**AIM OF THE TASK:**
From the entries below, copy every line where the string "https" appears.

**Stored data entries:**
- - -

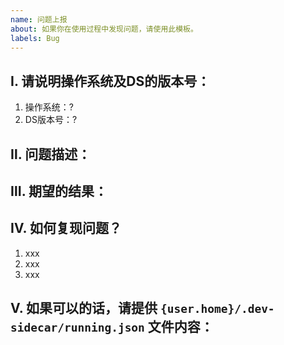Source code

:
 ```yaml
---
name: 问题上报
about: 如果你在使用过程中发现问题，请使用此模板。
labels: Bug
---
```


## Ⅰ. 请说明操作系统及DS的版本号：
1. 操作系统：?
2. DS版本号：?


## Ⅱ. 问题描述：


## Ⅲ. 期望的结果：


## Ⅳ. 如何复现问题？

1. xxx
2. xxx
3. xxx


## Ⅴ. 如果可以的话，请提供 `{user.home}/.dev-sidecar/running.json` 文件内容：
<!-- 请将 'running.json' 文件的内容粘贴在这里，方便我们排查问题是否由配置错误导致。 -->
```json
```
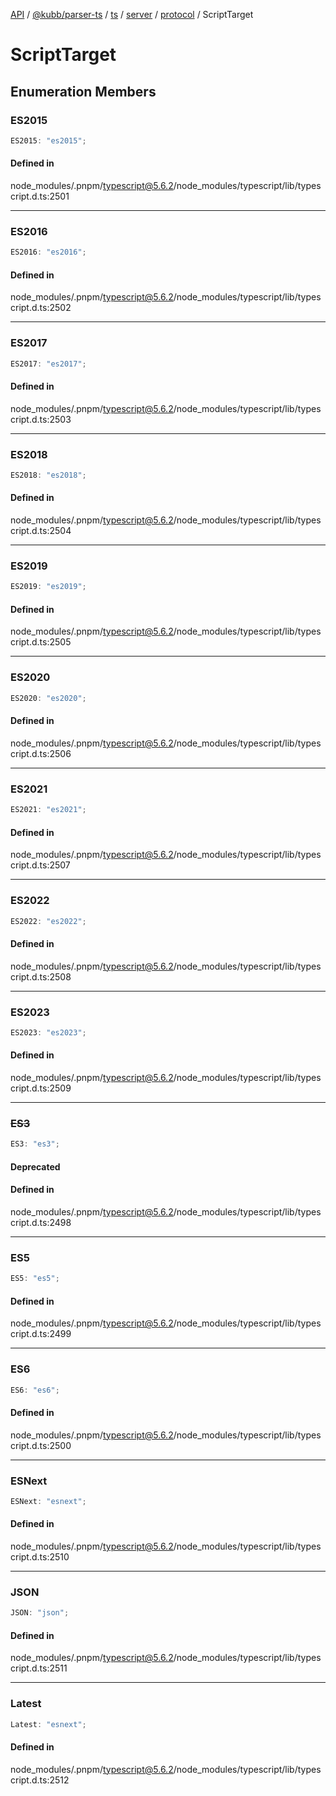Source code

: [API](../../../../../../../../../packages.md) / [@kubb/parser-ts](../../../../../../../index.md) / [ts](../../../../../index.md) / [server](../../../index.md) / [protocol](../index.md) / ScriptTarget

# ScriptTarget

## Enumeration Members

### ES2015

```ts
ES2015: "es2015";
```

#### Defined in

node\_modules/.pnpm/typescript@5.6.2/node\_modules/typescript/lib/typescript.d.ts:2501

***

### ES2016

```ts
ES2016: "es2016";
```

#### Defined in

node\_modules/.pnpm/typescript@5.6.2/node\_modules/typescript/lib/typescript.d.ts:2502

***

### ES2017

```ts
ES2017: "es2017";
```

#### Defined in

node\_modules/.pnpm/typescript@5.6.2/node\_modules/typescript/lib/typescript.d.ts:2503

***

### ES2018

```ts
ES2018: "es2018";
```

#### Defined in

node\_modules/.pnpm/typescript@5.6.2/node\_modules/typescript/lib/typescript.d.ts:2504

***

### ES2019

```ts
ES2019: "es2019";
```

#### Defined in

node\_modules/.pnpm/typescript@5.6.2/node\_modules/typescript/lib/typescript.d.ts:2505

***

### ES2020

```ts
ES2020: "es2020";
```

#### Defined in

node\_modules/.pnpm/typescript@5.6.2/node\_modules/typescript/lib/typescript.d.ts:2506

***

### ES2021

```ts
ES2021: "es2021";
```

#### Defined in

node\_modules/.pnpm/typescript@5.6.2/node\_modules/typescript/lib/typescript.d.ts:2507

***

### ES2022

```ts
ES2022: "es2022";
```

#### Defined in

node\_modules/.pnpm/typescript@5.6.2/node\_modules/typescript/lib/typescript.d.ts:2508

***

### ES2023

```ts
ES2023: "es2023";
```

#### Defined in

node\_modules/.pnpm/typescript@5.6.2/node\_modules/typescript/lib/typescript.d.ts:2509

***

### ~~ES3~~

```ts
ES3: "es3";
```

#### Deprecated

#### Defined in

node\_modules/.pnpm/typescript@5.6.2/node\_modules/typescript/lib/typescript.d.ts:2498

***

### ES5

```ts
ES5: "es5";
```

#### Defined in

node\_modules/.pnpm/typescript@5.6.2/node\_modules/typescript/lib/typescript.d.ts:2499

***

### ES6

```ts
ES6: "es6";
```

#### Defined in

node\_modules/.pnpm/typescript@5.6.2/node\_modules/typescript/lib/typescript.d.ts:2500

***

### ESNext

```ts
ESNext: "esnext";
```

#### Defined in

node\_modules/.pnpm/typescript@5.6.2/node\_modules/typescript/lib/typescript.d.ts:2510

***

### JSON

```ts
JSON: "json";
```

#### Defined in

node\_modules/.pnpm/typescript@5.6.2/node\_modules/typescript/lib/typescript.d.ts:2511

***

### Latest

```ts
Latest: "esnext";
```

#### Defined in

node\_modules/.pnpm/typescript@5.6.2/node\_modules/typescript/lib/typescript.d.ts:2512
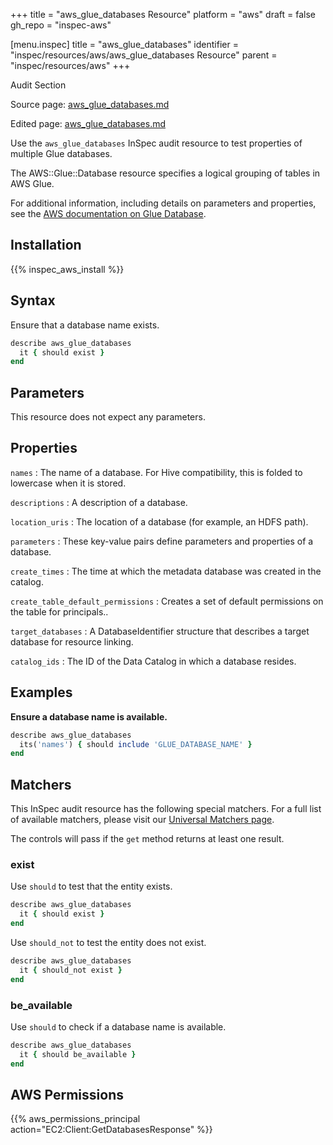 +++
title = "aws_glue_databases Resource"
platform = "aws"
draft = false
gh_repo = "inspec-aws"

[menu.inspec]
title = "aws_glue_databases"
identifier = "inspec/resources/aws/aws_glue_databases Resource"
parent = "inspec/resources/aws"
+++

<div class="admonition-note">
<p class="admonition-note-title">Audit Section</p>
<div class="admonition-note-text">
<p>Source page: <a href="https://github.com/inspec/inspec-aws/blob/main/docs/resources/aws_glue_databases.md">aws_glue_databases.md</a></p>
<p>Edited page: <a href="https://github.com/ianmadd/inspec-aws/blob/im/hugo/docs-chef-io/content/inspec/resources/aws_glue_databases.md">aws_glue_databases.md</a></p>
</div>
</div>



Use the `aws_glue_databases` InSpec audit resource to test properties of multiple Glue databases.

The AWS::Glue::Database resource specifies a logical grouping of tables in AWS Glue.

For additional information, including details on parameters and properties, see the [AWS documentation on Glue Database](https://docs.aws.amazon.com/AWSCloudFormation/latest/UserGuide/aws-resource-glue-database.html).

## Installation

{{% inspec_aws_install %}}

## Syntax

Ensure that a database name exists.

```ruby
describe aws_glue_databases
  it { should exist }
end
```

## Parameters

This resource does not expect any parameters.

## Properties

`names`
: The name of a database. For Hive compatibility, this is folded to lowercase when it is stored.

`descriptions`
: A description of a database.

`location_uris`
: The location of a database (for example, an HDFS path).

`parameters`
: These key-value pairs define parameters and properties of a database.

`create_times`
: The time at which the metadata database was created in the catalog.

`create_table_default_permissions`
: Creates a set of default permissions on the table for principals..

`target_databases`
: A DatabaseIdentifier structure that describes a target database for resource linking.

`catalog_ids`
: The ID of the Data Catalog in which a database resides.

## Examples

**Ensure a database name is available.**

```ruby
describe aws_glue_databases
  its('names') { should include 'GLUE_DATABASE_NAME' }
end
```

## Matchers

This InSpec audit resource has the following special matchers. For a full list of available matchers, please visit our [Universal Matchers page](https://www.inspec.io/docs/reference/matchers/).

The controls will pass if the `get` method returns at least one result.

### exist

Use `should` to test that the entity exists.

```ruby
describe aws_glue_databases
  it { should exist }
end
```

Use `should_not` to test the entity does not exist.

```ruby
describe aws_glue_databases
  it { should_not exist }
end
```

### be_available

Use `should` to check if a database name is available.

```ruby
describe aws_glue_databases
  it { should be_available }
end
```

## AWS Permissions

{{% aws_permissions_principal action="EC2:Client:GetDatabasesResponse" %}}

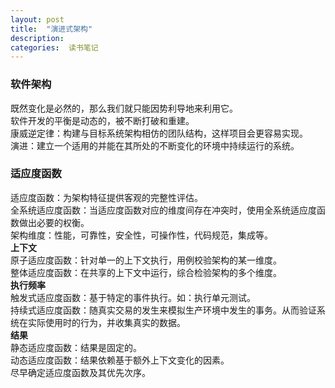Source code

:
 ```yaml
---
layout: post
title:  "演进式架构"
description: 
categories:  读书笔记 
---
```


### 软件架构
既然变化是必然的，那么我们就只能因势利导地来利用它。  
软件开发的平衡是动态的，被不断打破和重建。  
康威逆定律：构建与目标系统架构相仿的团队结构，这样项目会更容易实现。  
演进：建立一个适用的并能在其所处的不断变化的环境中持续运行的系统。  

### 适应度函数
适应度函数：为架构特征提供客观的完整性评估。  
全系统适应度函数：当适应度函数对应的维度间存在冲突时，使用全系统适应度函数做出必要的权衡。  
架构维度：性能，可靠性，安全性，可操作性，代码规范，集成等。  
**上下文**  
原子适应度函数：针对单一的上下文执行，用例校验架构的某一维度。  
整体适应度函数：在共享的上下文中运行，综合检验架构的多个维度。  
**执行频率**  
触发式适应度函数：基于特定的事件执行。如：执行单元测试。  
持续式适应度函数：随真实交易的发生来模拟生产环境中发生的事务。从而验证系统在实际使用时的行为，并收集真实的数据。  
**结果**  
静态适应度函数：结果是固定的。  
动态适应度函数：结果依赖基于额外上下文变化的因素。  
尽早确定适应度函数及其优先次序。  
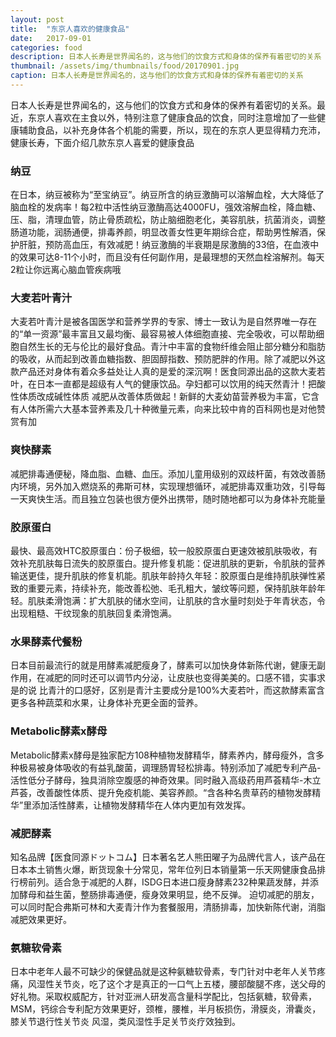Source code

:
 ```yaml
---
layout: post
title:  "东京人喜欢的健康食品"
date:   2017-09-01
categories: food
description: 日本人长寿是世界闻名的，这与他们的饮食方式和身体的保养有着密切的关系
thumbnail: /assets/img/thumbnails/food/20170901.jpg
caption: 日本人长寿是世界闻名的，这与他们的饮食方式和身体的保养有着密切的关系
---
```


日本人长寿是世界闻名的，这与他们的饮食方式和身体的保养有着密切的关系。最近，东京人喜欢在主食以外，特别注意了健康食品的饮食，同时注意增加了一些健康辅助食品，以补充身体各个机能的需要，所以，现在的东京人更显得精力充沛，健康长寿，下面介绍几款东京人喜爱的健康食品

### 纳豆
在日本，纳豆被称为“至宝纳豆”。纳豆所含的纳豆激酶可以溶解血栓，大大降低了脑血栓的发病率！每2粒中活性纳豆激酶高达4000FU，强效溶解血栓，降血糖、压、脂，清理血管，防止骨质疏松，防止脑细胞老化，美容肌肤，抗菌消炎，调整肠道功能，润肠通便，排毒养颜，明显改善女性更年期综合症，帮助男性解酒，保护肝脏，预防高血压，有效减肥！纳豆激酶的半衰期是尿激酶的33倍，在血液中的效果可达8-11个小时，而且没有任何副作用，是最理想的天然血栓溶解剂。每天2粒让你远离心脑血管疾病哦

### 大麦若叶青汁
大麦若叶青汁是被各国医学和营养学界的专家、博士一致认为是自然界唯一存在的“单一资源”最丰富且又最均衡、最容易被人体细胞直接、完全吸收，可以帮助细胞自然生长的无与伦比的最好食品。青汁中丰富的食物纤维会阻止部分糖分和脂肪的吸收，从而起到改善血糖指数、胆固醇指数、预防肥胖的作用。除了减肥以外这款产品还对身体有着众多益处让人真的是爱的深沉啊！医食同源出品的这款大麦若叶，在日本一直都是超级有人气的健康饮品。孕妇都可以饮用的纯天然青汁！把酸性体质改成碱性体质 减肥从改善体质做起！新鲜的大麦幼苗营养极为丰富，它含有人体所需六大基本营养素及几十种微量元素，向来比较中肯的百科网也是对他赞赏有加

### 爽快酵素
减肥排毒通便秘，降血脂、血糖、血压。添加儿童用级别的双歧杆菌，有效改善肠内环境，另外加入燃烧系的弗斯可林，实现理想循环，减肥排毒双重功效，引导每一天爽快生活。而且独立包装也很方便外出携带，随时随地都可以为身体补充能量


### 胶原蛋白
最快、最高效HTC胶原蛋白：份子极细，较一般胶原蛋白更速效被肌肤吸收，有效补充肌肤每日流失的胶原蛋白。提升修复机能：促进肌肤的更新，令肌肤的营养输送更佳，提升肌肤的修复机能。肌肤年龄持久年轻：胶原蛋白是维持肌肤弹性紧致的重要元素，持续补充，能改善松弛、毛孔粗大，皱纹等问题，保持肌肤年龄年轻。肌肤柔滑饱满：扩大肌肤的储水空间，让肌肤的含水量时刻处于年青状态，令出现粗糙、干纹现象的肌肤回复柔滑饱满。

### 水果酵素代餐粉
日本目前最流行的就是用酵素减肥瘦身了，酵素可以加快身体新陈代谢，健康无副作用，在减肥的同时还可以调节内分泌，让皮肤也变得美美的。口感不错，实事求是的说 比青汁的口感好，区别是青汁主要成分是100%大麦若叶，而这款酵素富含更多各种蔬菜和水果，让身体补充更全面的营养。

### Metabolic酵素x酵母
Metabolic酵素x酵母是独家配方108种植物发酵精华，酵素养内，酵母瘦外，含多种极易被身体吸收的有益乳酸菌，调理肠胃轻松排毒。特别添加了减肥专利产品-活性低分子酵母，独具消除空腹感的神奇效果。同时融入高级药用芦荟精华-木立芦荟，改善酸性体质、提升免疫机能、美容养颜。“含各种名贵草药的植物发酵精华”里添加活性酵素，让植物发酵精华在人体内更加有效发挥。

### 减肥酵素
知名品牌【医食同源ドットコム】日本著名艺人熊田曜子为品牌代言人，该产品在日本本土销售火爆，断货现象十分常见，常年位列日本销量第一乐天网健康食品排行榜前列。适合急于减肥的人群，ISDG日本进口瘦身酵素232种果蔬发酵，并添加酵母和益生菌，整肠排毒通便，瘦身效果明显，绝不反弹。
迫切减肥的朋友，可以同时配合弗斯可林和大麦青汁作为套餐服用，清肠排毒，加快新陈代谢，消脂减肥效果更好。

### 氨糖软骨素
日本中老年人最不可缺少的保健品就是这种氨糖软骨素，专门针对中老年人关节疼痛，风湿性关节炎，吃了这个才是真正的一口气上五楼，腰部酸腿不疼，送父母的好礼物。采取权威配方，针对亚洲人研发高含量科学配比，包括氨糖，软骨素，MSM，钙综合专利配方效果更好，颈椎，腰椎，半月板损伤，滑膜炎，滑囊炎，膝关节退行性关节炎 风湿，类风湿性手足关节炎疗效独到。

- - -

**WORKED SOLUTION:**
<p>Source page: <a href="https://github.com/inspec/inspec-aws/blob/main/docs/resources/aws_glue_databases.md">aws_glue_databases.md</a></p>
<p>Edited page: <a href="https://github.com/ianmadd/inspec-aws/blob/im/hugo/docs-chef-io/content/inspec/resources/aws_glue_databases.md">aws_glue_databases.md</a></p>
For additional information, including details on parameters and properties, see the [AWS documentation on Glue Database](https://docs.aws.amazon.com/AWSCloudFormation/latest/UserGuide/aws-resource-glue-database.html).
This InSpec audit resource has the following special matchers. For a full list of available matchers, please visit our [Universal Matchers page](https://www.inspec.io/docs/reference/matchers/).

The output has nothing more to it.